*** Block opens ***
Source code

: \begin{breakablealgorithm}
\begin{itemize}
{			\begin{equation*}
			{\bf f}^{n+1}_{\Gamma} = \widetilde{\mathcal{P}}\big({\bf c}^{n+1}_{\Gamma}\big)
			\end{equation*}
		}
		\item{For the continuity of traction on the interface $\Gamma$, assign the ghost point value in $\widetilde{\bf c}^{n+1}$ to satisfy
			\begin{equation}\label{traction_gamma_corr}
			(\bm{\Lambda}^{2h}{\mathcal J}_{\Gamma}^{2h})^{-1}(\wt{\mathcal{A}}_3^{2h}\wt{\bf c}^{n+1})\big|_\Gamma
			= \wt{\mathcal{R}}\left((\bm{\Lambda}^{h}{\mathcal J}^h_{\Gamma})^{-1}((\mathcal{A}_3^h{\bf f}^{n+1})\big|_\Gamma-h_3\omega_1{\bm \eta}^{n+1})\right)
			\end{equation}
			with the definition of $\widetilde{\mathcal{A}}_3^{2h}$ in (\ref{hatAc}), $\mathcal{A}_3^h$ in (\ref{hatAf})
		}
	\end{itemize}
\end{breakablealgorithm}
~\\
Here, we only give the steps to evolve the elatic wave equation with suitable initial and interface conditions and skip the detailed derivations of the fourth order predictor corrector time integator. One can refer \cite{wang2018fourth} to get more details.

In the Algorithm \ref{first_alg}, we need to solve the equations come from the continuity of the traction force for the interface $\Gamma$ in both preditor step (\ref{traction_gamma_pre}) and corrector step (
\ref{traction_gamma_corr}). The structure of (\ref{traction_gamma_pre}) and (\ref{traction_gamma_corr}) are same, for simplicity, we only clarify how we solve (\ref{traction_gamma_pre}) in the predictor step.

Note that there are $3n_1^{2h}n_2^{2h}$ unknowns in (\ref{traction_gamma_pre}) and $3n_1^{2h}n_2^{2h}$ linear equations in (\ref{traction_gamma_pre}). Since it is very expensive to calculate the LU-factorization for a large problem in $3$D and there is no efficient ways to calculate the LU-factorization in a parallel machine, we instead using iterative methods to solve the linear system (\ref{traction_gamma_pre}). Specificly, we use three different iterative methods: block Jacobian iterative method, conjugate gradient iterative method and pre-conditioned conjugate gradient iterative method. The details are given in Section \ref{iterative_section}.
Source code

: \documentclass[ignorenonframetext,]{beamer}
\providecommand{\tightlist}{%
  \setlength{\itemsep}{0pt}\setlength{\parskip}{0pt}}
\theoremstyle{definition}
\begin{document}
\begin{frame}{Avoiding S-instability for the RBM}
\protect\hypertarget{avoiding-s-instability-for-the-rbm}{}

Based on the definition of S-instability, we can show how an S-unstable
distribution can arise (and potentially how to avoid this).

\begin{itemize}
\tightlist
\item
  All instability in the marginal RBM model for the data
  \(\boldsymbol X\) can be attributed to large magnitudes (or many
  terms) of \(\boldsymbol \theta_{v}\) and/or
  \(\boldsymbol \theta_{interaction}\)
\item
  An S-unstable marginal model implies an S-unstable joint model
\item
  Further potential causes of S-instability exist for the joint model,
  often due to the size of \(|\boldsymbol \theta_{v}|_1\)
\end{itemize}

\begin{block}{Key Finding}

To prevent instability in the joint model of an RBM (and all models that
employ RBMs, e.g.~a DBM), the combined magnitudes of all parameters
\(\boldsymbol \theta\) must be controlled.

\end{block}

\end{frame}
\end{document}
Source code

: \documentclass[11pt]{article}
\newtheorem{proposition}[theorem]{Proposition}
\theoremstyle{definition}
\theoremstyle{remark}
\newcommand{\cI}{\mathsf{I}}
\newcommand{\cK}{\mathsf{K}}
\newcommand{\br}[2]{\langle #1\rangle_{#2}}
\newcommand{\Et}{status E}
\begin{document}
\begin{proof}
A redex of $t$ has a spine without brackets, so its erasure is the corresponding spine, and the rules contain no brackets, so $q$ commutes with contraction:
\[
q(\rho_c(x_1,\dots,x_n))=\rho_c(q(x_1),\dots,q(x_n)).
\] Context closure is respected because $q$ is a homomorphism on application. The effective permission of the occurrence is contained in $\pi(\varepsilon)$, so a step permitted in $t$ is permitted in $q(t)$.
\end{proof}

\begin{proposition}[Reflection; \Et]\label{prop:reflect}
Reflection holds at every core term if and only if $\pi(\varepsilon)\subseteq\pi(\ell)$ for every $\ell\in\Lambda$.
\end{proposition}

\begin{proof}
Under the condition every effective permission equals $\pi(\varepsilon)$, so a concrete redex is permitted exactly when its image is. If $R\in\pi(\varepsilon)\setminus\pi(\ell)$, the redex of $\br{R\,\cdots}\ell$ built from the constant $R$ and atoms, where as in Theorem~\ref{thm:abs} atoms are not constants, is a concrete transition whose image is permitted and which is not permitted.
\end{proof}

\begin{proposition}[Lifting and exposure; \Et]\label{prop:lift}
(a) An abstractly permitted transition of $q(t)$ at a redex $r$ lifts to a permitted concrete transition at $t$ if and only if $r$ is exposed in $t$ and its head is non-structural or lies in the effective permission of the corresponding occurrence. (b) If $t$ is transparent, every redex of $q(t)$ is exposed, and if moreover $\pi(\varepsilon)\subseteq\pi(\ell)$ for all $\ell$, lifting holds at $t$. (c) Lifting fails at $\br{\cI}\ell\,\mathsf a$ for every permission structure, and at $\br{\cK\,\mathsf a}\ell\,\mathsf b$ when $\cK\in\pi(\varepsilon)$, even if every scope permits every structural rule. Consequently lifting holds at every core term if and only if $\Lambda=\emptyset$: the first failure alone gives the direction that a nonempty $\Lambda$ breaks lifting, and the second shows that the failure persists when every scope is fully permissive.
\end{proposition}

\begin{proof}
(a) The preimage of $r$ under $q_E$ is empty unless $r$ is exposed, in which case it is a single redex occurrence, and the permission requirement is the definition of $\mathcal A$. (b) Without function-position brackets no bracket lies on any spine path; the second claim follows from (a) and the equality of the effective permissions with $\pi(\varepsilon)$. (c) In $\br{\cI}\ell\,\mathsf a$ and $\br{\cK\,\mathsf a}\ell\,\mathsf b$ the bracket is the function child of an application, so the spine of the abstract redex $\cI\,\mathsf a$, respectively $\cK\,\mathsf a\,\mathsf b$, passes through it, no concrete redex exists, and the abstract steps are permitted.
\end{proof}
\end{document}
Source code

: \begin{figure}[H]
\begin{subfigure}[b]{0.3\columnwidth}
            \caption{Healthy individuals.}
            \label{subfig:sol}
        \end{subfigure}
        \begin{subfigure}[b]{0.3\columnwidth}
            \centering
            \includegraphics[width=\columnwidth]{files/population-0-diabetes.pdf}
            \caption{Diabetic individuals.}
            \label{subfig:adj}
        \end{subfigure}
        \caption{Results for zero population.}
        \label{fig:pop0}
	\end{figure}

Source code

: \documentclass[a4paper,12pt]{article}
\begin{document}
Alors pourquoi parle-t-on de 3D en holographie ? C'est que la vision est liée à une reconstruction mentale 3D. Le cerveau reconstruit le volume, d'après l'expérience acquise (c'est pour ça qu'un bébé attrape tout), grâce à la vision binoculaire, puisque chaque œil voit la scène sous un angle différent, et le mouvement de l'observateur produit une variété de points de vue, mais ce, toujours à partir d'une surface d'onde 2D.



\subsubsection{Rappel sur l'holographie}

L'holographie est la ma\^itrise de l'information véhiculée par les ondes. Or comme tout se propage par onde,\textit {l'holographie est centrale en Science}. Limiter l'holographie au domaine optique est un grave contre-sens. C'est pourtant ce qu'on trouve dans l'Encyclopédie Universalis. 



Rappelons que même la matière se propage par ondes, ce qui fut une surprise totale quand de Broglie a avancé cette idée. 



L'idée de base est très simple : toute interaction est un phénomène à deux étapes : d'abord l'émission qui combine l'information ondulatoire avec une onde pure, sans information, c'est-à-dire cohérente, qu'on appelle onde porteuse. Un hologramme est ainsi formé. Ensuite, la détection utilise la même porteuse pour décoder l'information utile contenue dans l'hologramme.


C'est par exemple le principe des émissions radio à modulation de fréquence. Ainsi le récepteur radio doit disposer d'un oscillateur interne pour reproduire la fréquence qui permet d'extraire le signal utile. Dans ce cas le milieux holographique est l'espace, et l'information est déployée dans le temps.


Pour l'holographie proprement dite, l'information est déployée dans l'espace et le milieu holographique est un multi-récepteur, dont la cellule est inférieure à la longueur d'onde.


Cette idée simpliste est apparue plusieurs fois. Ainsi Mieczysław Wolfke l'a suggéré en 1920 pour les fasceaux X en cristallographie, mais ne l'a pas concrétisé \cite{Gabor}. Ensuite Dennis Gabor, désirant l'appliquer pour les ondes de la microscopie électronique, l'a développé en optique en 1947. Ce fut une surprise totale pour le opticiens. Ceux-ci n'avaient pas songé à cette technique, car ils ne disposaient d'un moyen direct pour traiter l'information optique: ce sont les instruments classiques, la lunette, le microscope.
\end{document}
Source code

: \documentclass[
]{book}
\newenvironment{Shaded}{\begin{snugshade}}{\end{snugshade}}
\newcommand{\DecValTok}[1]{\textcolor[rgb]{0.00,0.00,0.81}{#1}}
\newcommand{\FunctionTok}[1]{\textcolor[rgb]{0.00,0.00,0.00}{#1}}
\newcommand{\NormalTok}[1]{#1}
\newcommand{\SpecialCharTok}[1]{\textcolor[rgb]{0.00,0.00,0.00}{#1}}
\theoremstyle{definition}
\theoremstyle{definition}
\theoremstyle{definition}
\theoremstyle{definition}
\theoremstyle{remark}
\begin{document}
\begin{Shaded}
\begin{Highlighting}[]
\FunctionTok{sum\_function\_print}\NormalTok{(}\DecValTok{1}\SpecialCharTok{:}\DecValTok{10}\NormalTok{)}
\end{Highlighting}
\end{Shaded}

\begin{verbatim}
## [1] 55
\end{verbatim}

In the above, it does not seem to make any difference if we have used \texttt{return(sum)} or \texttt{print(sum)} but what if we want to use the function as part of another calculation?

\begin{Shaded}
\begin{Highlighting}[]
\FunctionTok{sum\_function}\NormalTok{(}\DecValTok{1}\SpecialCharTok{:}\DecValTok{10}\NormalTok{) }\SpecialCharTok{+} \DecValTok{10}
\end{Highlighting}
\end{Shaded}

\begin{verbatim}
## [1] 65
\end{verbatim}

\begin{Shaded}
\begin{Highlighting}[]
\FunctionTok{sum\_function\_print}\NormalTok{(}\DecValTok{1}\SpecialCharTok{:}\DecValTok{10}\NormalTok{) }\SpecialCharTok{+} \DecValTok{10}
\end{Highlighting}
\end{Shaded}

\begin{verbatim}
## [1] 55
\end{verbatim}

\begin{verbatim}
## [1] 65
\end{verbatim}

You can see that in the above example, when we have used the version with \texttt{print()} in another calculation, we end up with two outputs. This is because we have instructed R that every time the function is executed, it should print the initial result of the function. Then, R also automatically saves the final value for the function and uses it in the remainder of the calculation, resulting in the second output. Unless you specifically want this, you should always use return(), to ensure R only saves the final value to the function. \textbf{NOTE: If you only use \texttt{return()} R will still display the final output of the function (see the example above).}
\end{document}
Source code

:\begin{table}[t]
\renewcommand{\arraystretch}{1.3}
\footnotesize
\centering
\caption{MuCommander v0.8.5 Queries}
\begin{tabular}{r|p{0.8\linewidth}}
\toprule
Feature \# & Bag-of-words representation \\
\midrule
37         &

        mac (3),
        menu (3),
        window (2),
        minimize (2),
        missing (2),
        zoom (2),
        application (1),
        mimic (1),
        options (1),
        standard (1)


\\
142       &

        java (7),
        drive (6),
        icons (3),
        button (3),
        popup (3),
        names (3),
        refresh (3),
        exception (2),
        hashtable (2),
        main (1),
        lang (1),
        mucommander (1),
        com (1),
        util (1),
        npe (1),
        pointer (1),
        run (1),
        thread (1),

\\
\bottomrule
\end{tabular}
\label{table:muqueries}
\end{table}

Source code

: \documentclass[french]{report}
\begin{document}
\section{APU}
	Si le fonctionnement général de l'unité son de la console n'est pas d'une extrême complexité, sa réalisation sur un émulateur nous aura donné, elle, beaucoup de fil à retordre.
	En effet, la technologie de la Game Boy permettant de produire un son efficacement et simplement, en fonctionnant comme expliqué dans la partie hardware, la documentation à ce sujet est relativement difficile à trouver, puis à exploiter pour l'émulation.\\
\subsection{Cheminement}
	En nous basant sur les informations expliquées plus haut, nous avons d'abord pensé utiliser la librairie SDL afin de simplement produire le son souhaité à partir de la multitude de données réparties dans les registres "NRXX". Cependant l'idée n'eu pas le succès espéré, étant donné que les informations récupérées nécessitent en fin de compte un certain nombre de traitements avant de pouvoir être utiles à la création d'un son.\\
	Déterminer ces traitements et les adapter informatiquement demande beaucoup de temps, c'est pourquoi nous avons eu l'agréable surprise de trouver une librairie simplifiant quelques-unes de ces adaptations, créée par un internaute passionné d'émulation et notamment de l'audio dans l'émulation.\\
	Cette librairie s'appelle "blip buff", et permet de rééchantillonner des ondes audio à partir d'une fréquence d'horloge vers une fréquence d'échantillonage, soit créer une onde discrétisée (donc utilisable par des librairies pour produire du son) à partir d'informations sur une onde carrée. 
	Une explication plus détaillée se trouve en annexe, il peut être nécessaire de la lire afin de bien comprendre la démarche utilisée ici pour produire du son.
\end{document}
*** Block closes ***
*Required work:*
Where the word "individuals" occurs in a line of the records, copy that line.

*Response to the task:*
            \caption{Healthy individuals.}
            \caption{Diabetic individuals.}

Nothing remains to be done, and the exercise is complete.